O livro conta que, logo depois do fim da partida (realizada em 21 de junho de 1978, na cidade de Rosário), um dos jogadores peruanos, cujo nome não é citado, entrou furioso no vestiário e disse aos companheiros: "Bando de merdas! Espero que pelo menos vocês repartam bem o dinheiro".
O livro também lembra uma conversa que o ditador argentino de então, general Jorge Rafael Videla, teve com seu colega peruano, general Morales Bermúdez, através de uma rádio argentina, minutos depois da estréia vitoriosa do Peru no mundial (3 a 1 contra a Escócia).
"General, quero dar meus sinceros parabéns pelo triunfo obtido pela seleção que representa o seu país, o que considero um triunfo latino-americano", disse o ditador Videla ao colega peruano.

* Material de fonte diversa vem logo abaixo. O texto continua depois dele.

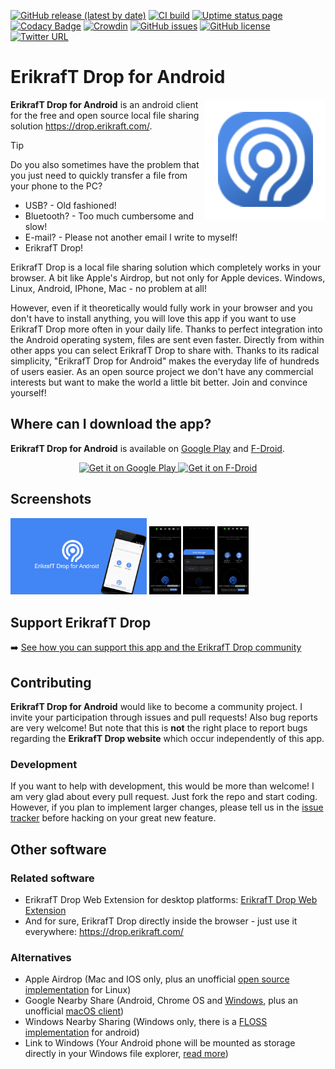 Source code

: [![GitHub release (latest by date)](https://img.shields.io/github/v/release/erikraft/Drop-Android)](https://github.com/erikraft/Drop-Android/releases/latest) 
[![CI build](https://github.com/erikraft/Drop-Android/workflows/APK%20Build/badge.svg?branch=master)](https://github.com/erikraft/Drop-Android) 
[![Uptime status page](https://img.shields.io/uptimerobot/ratio/m794250124-e911aac785f4e3425de6b894?label=PairDrop%20uptime)](https://status.erikraft.com/)
[![Codacy Badge](https://app.codacy.com/project/badge/Grade/6a918bb3dc624cba87b5139f2cb4597d)](https://www.codacy.com/gh/erikraft/Drop-Android/dashboard?utm_source=github.com&amp;utm_medium=referral&amp;utm_content=erikraft/Drop-Android&amp;utm_campaign=Badge_Grade) 
[![Crowdin](https://badges.crowdin.net/snapdrop-android/localized.svg)](https://crowdin.com/project/snapdrop-android)
[![GitHub issues](https://img.shields.io/github/issues/erikraft/Drop-Android)](https://github.com/erikraft/Drop-Android/issues) 
[![GitHub license](https://img.shields.io/github/license/erikraft/Drop-Android)](https://github.com/erikraft/Drop-Android/blob/master/LICENSE)
[![Twitter URL](https://img.shields.io/twitter/url/https/twitter.com/fold_left.svg?style=social&label=Follow%20%40ErikrafTbr)](https://x.com/ErikrafTbr)

# ErikrafT Drop for Android
<img align="right" src="app/src/main/res/mipmap-xxxhdpi/ic_launcher.png">

**ErikrafT Drop for Android** is an android client for the free and open source local file sharing solution https://drop.erikraft.com/. 

>[!TIP]
>Do you also sometimes have the problem that you just need to quickly transfer a file from your phone to the PC?
>
> - USB? - Old fashioned!
> - Bluetooth? - Too much cumbersome and slow!
> - E-mail? - Please not another email I write to myself!
> - ErikrafT Drop!

ErikrafT Drop is a local file sharing solution which completely works in your browser. A bit like Apple's Airdrop, but not only for Apple devices. Windows, Linux, Android, IPhone, Mac - no problem at all!

However, even if it theoretically would fully work in your browser and you don't have to install anything, you will love this app if you want to use ErikrafT Drop more often in your daily life. Thanks to perfect integration into the Android operating system, files are sent even faster. Directly from within other apps you can select ErikrafT Drop to share with. Thanks to its radical simplicity, "ErikrafT Drop for Android" makes the everyday life of hundreds of users easier. As an open source project we don't have any commercial interests but want to make the world a little bit better. Join and convince yourself!

## Where can I download the app?
**ErikrafT Drop for Android** is available on [Google Play](https://play.google.com/store/apps/details?id=com.erikraft.drop) and [F-Droid](https://f-droid.org/en/packages/com.erikraft.drop/). 
<p align="center">
  <a href="https://play.google.com/store/apps/details?id=com.erikraft.drop">
    <img height="100" alt="Get it on Google Play" src="https://play.google.com/intl/en_us/badges/static/images/badges/en_badge_web_generic.png">
  </a>
  <a href="https://f-droid.org/en/packages/com.erikraft.drop/">
    <img height="100" alt="Get it on F-Droid" src="https://fdroid.gitlab.io/artwork/badge/get-it-on.png">
  </a>
</p>

## Screenshots
<img src="app/src/main/res/drawable/tv_banner.png" width="43.3%"></img> <img src=".screenshot/ErikrafTdrop_screenshot_mobile_1.png" width="10%"></img> <img src=".screenshot/ErikrafTdrop_screenshot_mobile_10.png" width="10%"></img> <img src=".screenshot/ErikrafTdrop_screenshot_mobile_2.png" width="10%"></img>

## Support ErikrafT Drop
➡️ [See how you can support this app and the ErikrafT Drop community](https://github.com/erikraft/Drop-Android/blob/master/FUNDING.md)

## Contributing
**ErikrafT Drop for Android** would like to become a community project. I invite your participation through issues and pull requests! Also bug reports are very welcome! But note that this is **not** the right place to report bugs regarding the **ErikrafT Drop website** which occur independently of this app.

### Development
If you want to help with development, this would be more than welcome! I am very glad about every pull request. Just fork the repo and start coding. However, if you plan to implement larger changes, please tell us in the [issue tracker](https://github.com/erikraft/Drop-Android/issues) before hacking on your great new feature. 

## Other software
### Related software
- ErikrafT Drop Web Extension for desktop platforms: [ErikrafT Drop Web Extension](https://github.com/erikraft/Drop/tree/master/Browser%20Extension)
- And for sure, ErikrafT Drop directly inside the browser - just use it everywhere: https://drop.erikraft.com/

### Alternatives
- Apple Airdrop (Mac and IOS only, plus an unofficial [open source implementation](https://github.com/seemoo-lab/opendrop) for Linux) 
- Google Nearby Share (Android, Chrome OS and [Windows](https://www.android.com/better-together/nearby-share-app/), plus an unofficial [macOS client](https://github.com/grishka/NearDrop))
- Windows Nearby Sharing (Windows only, there is a [FLOSS implementation](https://github.com/ShortDevelopment/Nearby-Sharing-Windows) for android)
- Link to Windows (Your Android phone will be mounted as storage directly in your Windows file explorer, [read more](https://blogs.windows.com/windows-insider/2024/07/25/ability-to-access-your-android-phone-in-file-explorer-begins-rolling-out-to-windows-insiders/))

"Agradeço a generosidade e todas as manifestações de afeto que meus compatriotas peruanos recebem nesta estadia em terras argentinas. Estamos em dívida com vocês", respondeu cordialmente Morales Bermúdez.

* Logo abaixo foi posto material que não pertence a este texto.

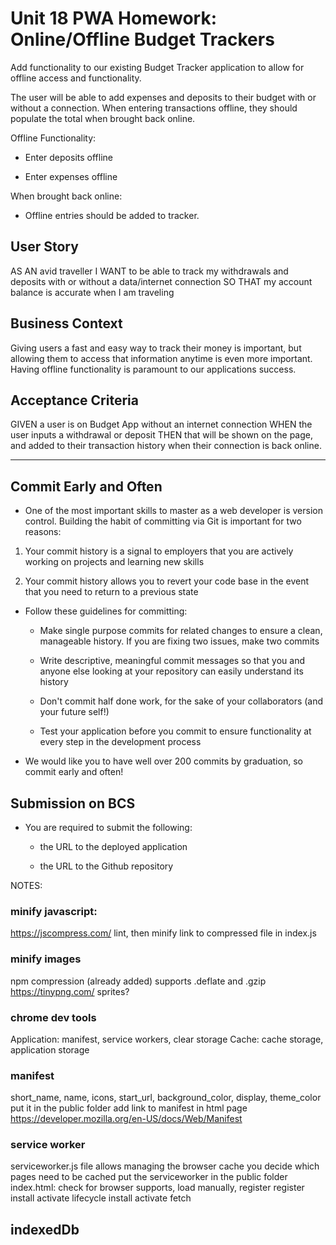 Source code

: # Unit 18 PWA Homework: Online/Offline Budget Trackers

Add functionality to our existing Budget Tracker application to allow for offline access and functionality.

The user will be able to add expenses and deposits to their budget with or without a connection. When entering transactions offline, they should populate the total when brought back online.

Offline Functionality:

  * Enter deposits offline

  * Enter expenses offline

When brought back online:

  * Offline entries should be added to tracker.

## User Story
AS AN avid traveller
I WANT to be able to track my withdrawals and deposits with or without a data/internet connection
SO THAT my account balance is accurate when I am traveling

## Business Context

Giving users a fast and easy way to track their money is important, but allowing them to access that information anytime is even more important. Having offline functionality is paramount to our applications success.


## Acceptance Criteria
GIVEN a user is on Budget App without an internet connection
WHEN the user inputs a withdrawal or deposit
THEN that will be shown on the page, and added to their transaction history when their connection is back online.

- - -

## Commit Early and Often

* One of the most important skills to master as a web developer is version control. Building the habit of committing via Git is important for two reasons:

1. Your commit history is a signal to employers that you are actively working on projects and learning new skills

2. Your commit history allows you to revert your code base in the event that you need to return to a previous state

* Follow these guidelines for committing:

  * Make single purpose commits for related changes to ensure a clean, manageable history. If you are fixing two issues, make two commits

  * Write descriptive, meaningful commit messages so that you and anyone else looking at your repository can easily understand its history

  * Don't commit half done work, for the sake of your collaborators (and your future self!)

  * Test your application before you commit to ensure functionality at every step in the development process

* We would like you to have well over 200 commits by graduation, so commit early and often!

## Submission on BCS

* You are required to submit the following:

  * the URL to the deployed application

  * the URL to the Github repository

NOTES:
### minify javascript:
https://jscompress.com/ lint, then minify
link to compressed file in index.js

### minify images
npm compression (already added)
supports .deflate and .gzip
https://tinypng.com/
sprites?

### chrome dev tools
Application: manifest, service workers, clear storage
Cache: cache storage, application storage

### manifest
short_name, name, icons, start_url, background_color, display, theme_color
put it in the public folder
add link to manifest in html page
https://developer.mozilla.org/en-US/docs/Web/Manifest

### service worker
serviceworker.js file
allows managing the browser cache
you decide which pages need to be cached
put the serviceworker in the public folder
index.html: check for browser supports, load manually, register
  register
  install
  activate
lifecycle
  install
  activate
  fetch

  ## indexedDb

Vale lembrar que a equipe peruana fez uma grande primeira fase e acabou no primeiro lugar de seu grupo, superando até a Holanda, vice-campeã em 1974, mesma posição que ocuparia no Mundial de 78, quando a Argentina acabou se consagrando campeã.
Segundo Gotta sugere em seu livro, o general peruano ordenou o cumprimento dessa dívida com uma ligação telefônica a Héctor Chumpitaz, capitão do Peru, poucos dias antes do jogo que a Argentina deveria vencer para superar o Brasil no saldo de gols e ir à final. A seleção peruana já estava eliminada e já não jogava tão bem.
Chumpitaz teria convocado imediatamente o elenco em seu quarto para avisar: "O presidente Bermúdez me ligou. Recebi uma nova ligação do presidente, sim… Me pediu novamente para dar os parabéns a todos pelo esforço feito até aqui (…). E ele disse desejar que nós tratemos de vencer a Argentina, mas sabe muito bem como a missão é difícil. E nos manda um abraço fraterno, independente do resultado que obtenhamos. Ele me disse isso duas vezes", contou Chumpitaz aos companheiros de equipe.
Segundo Gotta, outro jogador peruano perguntou então a um membro da delegação, "aquele que melhor conhecia o presidente Morales Bermúdez", como é que a mensagem deveria ser decifrada. E obteve a resposta: "você sabe".
O autor não diz quem foi esse personagem, mas uma leitura atenta do livro sugere que poderia ter sido Francisco Morales Bermúdez, conhecido como "Paquito", filho do presidente e cabeça da delegação peruana que foi ao Mundial de 78.
"Eu estudei o jogo segundo a segundo", conta Gotta. "Houve movimentos insólitos de alguns jogadores peruanos. Movimentos ilógicos e suspeitosos, que excedem a uma simples noite de futebol ruim". Paradoxalmente, logo no início do jogo, o Peru acertou uma bola na trave, através do atacante Juan José Muñante, o único do elenco que não atuava em clubes de seu país.
O livro também lembra outros fatos: a sugestiva venda do zagueiro peruano Rodulfo Manzo ao clube argentino Vélez Sarsfield; a insólita visita do general Videla (junto com o ex-secretário de Estado norte-americano, Henry Kissinger) ao vestiário do Peru antes da partida contra a Argentina; a ordem para que a seleção peruana atuasse com a camisa reserva; e uma doação de trigo argentino ao Peru, ordenada anos antes e concretizada duas semanas depois do jogo que eliminou o Brasil.